The Yoda of son jarocho was in town the other day. 81 year-old Don Andres Vega Delfin - he's more than earned the three letter title - was in L.A. from Veracruz with his quartet Mono Blanco.
Son jarocho's ukelele-looking guitar, the jarana, is everywhere in California. It's become the de rigueur instrument for the current generation of college - age activist Chicanos.
I've written a few times about son jarocho in this space, and I didn't really want to write anything else about it for a while but it just keeps pulling me back in. I knew I had to after I walked into Jones Coffee in Pasadena for the Don Andres show and a young Latina told me a Facebook friend said son jarocho was everywhere this summer. You can't turn around without running into a jarana. That same night Las Cafeteras were performing in Macarthur Park, and I was told Cesar Castro- a Veracruz transplant who's influencing the musicians born and raised in L.A. - was playing with his group Cambalache somewhere in L.A.
It certainly seems that this is the time and the place for son jarocho. There's a critical mass of groups, some stick to the traditional Veracruz sound, there's plenty of DIY jarana players, while others take the music and fuse it in this great L.A. licuadora of sounds and influences. Las Cafeteras infuse their lyrics with cultural pride and corrido-like references to social changes.
In the interview I've included Don Andres told me that in the many times he's come to L.A. he's heard a lot of son jarocho, some of it good, some of it bad, a lot of it too fast. You gotta slow it down, he said. He's like Alexander Calder, creating art , and tapping into the spirits of his father and grandfather who'd paved the way for what he does. The string quartet music you hear in the background of the interview is the group that played Mendelssohn and some tangos before Don Andres got on stage.
I wanted to ask first if son jarocho was more than music. I don't think I asked it right. Don Andres talked about the tarima, the wood riser that a female usually stomps on in percussive rhythm to accompany the guitars.
Son jarocho hasn't died, Don Andres said, the old musicians die but father passes it on to son and to grandkids.

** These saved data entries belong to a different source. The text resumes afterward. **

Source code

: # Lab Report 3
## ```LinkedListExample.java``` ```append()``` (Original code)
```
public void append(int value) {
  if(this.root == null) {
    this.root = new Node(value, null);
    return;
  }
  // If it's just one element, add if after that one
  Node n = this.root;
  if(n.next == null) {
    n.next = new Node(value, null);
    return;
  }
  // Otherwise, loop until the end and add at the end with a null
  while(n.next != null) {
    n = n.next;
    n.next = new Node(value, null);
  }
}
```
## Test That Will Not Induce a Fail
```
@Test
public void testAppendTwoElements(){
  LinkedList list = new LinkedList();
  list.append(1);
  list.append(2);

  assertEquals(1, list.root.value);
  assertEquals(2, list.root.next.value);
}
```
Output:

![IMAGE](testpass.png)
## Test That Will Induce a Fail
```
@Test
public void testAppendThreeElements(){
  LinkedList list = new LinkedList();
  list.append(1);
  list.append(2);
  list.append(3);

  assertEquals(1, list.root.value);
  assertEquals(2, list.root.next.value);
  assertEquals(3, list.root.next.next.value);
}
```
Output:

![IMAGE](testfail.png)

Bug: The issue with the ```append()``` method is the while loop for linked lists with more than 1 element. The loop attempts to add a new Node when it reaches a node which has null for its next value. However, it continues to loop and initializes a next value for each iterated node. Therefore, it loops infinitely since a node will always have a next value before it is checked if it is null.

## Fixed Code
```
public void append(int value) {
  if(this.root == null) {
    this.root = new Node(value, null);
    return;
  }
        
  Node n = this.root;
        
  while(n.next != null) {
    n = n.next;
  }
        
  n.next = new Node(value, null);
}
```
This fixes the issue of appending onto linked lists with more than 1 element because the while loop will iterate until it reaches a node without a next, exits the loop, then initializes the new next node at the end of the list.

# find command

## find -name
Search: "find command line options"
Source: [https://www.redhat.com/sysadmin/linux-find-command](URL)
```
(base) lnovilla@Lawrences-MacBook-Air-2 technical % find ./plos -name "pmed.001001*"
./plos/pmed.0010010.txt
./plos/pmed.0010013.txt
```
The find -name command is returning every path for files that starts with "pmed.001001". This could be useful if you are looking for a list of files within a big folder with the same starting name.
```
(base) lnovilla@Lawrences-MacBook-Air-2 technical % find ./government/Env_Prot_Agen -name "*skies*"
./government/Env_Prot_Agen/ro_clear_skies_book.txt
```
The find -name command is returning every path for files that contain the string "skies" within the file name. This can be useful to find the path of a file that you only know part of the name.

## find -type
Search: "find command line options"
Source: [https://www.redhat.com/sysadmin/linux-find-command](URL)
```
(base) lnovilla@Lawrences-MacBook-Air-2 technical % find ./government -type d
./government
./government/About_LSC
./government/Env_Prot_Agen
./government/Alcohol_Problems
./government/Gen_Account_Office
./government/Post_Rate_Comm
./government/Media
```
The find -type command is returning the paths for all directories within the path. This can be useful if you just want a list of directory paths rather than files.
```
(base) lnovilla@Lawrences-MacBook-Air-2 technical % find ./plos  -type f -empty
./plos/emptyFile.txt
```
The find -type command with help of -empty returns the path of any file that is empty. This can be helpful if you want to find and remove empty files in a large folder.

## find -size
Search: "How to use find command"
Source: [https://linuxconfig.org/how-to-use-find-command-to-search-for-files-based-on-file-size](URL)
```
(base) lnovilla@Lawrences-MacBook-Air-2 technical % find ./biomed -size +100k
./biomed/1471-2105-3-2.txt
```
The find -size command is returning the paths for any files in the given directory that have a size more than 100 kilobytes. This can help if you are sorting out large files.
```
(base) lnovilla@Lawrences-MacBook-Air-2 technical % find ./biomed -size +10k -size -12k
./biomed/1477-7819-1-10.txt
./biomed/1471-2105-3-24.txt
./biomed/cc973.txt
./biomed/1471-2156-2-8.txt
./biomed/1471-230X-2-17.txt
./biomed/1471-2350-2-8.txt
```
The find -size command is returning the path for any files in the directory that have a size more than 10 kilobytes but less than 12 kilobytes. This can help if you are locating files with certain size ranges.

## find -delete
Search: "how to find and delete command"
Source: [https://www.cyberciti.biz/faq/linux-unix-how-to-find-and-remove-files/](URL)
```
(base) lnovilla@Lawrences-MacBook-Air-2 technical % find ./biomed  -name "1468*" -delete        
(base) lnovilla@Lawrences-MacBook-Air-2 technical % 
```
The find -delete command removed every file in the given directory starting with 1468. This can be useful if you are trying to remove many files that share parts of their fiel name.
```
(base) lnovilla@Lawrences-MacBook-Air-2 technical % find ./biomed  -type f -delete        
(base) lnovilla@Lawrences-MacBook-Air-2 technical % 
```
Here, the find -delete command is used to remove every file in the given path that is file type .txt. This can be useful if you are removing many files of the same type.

His granddaughter is the latest addition to the Mono Blanco band and she was there at Jones Coffee to perform.
What song reminds you of your father, I asked. El Pajaro Cu, he said, and he played it. That's the continuity he was talking about and it took me back a few years ago when I asked my father what his father's favorite song was. Tampico Hermosohe said, because it was a tour in song of his old stomping grounds in the northern part of Veracruz.

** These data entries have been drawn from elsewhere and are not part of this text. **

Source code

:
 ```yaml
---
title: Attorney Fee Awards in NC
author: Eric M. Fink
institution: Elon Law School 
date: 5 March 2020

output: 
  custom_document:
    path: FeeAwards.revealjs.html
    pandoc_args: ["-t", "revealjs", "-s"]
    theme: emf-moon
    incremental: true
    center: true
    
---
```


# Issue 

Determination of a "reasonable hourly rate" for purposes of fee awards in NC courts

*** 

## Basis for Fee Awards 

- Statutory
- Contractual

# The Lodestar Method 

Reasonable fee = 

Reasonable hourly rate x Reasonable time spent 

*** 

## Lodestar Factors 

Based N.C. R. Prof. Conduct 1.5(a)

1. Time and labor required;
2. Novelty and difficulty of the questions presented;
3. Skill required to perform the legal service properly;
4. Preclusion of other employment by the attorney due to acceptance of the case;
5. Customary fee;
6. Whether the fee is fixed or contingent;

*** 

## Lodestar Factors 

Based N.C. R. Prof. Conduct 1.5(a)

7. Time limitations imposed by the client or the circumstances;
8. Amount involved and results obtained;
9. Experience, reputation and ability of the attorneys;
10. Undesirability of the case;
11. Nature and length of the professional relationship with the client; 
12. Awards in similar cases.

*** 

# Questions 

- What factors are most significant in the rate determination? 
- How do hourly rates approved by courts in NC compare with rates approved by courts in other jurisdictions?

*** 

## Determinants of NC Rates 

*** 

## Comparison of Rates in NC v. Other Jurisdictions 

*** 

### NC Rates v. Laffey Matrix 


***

The advice Don Andres gives to the newbies picking up the jarana for the first time is to take the time to learn son jarocho from Veracruz. He doesn't hear many of these new musicians playing or knowing las raices del son, the root of the son from Veracruz. That observation opens up a much larger discussion about the authentic and about what happens to a musical form when it's taken from one location to another. In a new location it has to change, no? Son jarocho can meet punk rock on the Red Line and fall in love.

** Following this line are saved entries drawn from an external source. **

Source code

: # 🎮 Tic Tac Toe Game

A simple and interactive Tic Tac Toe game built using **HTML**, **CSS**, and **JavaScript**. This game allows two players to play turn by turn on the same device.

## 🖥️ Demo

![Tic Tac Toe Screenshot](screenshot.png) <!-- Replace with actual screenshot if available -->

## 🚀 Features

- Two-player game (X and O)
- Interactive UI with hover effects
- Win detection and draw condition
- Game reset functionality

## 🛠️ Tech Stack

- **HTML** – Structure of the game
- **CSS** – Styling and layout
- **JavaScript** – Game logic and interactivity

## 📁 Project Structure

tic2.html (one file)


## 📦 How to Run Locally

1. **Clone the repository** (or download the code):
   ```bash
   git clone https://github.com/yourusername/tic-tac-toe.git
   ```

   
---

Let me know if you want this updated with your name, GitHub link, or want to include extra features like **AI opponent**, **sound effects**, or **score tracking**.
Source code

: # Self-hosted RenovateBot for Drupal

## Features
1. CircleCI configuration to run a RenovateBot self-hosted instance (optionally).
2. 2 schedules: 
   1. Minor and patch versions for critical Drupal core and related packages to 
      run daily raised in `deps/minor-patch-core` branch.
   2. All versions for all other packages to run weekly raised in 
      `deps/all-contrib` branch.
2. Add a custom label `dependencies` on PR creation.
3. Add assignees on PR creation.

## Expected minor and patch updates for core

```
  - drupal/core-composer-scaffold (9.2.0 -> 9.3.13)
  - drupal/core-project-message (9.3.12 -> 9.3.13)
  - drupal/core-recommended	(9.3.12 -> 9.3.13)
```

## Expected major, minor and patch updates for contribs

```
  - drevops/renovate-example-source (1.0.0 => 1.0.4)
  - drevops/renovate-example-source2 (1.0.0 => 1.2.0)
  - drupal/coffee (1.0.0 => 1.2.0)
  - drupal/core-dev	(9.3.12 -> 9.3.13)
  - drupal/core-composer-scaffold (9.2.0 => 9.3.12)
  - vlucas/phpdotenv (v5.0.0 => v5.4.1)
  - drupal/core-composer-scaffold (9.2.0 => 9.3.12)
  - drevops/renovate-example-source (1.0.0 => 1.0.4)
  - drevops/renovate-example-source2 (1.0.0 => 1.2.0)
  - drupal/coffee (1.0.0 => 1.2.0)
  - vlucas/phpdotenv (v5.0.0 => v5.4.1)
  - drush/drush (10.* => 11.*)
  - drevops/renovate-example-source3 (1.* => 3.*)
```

Or in some forms son jarocho, as a purely folkloric music can cure nostalgia, replenish the memories of the home country, and help heal the cuts of migration. Maybe it can keep people from going crazy. I think that's one of the reasons Don Andres was given a recognition in Lynwood about a week ago.
Son jarocho in Southern California will create its own authenticity. Its roots will find nourishment in the riverbeds of the Arroyo, the Santa Ana River, and Compton Creek. Some people pick up the jarana for a cultural longing. Others pick it up after years of studying other instruments and wonder if they can get down with son jarocho as well as they can with a Fender Stratocaster. I'd like to be there in a pre-dawn concert as a yet unborn jarana player plugs in his wood instrument and plays the Star Spangled Banner to welcome the new day.